Go through the data below and count every line that has the word "from". Return only the count.

Dataset extract Start Marker

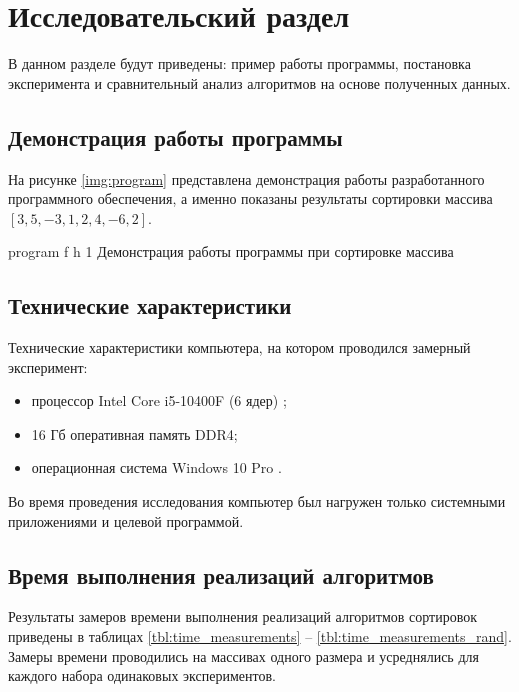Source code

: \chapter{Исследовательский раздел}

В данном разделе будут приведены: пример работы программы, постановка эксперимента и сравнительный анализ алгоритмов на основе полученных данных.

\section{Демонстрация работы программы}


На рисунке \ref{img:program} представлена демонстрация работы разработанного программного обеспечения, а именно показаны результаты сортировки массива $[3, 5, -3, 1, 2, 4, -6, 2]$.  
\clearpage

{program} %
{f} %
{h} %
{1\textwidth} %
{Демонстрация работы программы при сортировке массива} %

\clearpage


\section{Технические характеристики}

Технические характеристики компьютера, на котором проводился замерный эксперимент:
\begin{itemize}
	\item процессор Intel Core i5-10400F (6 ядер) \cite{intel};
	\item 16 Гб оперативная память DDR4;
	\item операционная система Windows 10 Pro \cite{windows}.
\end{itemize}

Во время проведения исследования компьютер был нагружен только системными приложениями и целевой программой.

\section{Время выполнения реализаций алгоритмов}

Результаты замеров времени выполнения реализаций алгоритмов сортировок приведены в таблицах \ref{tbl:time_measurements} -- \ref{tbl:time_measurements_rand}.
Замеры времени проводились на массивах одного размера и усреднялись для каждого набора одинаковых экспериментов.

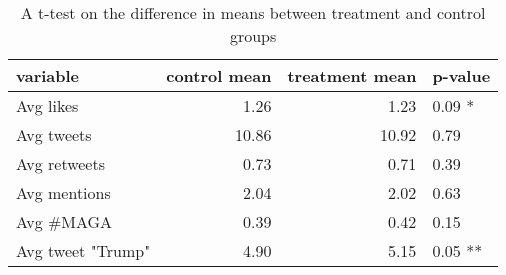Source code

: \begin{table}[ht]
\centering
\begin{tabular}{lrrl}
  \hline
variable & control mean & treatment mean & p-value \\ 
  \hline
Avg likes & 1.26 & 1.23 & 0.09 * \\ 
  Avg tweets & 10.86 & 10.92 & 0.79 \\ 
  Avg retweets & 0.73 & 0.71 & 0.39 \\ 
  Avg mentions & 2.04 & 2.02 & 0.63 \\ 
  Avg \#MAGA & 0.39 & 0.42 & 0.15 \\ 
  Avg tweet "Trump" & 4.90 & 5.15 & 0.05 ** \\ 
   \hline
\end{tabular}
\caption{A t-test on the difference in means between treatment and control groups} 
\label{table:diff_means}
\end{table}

Dataset extract End Marker
Dataset extract Start Marker

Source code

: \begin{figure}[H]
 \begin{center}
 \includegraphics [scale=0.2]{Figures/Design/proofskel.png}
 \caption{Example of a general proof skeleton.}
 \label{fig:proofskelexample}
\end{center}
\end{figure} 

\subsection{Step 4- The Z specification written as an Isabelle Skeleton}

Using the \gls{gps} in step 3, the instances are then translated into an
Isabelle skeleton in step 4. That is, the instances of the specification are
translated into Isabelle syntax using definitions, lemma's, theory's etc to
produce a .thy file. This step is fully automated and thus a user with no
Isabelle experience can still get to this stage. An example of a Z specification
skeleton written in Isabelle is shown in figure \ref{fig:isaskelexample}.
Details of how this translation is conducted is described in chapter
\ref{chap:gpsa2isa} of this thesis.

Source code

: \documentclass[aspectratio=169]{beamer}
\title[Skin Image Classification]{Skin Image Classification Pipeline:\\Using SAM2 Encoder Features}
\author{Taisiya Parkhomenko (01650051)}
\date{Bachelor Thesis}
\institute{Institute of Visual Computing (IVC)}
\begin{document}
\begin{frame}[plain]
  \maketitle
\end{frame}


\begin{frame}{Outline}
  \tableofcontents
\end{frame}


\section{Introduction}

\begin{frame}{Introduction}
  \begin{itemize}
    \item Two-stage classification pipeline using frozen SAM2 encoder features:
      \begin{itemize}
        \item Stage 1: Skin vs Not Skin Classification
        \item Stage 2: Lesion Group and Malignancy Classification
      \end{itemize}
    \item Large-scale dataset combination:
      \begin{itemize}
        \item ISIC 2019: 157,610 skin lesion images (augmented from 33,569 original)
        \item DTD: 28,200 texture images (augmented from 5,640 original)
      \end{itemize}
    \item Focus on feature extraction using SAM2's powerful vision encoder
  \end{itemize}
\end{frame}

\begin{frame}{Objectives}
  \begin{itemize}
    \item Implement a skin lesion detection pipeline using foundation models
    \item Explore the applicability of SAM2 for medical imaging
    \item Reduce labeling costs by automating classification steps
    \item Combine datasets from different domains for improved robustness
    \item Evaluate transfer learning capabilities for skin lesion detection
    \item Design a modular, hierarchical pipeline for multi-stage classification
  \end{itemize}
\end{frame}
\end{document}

Dataset extract End Marker

Result ▸
3